_Data_
────────

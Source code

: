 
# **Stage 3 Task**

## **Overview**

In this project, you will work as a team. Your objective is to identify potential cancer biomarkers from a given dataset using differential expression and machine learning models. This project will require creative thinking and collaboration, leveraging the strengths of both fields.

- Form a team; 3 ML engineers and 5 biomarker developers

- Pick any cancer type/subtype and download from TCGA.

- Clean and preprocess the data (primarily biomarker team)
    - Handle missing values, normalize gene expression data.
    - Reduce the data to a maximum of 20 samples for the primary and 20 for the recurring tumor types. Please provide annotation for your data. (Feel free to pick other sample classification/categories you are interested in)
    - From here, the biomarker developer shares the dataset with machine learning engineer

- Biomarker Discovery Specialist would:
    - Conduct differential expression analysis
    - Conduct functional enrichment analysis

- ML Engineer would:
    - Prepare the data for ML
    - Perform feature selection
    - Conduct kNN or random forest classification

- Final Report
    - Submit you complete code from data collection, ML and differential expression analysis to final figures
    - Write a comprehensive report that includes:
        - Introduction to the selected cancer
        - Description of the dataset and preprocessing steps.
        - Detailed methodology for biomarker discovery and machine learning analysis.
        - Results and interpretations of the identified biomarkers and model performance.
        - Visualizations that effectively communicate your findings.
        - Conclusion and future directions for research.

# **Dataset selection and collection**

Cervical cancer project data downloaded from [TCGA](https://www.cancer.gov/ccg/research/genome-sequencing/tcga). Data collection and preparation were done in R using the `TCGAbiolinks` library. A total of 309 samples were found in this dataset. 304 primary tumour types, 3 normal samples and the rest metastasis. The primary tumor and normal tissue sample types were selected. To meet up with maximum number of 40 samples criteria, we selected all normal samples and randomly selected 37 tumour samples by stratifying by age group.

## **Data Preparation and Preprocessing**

────────

_Task item_
Please give the listing above once more, word for word.

_Answer below_
Source code

: 
# **Stage 3 Task**

## **Overview**

In this project, you will work as a team. Your objective is to identify potential cancer biomarkers from a given dataset using differential expression and machine learning models. This project will require creative thinking and collaboration, leveraging the strengths of both fields.

- Form a team; 3 ML engineers and 5 biomarker developers

- Pick any cancer type/subtype and download from TCGA.

- Clean and preprocess the data (primarily biomarker team)
    - Handle missing values, normalize gene expression data.
    - Reduce the data to a maximum of 20 samples for the primary and 20 for the recurring tumor types. Please provide annotation for your data. (Feel free to pick other sample classification/categories you are interested in)
    - From here, the biomarker developer shares the dataset with machine learning engineer

- Biomarker Discovery Specialist would:
    - Conduct differential expression analysis
    - Conduct functional enrichment analysis

- ML Engineer would:
    - Prepare the data for ML
    - Perform feature selection
    - Conduct kNN or random forest classification

- Final Report
    - Submit you complete code from data collection, ML and differential expression analysis to final figures
    - Write a comprehensive report that includes:
        - Introduction to the selected cancer
        - Description of the dataset and preprocessing steps.
        - Detailed methodology for biomarker discovery and machine learning analysis.
        - Results and interpretations of the identified biomarkers and model performance.
        - Visualizations that effectively communicate your findings.
        - Conclusion and future directions for research.

# **Dataset selection and collection**

Cervical cancer project data downloaded from [TCGA](https://www.cancer.gov/ccg/research/genome-sequencing/tcga). Data collection and preparation were done in R using the `TCGAbiolinks` library. A total of 309 samples were found in this dataset. 304 primary tumour types, 3 normal samples and the rest metastasis. The primary tumor and normal tissue sample types were selected. To meet up with maximum number of 40 samples criteria, we selected all normal samples and randomly selected 37 tumour samples by stratifying by age group.

## **Data Preparation and Preprocessing**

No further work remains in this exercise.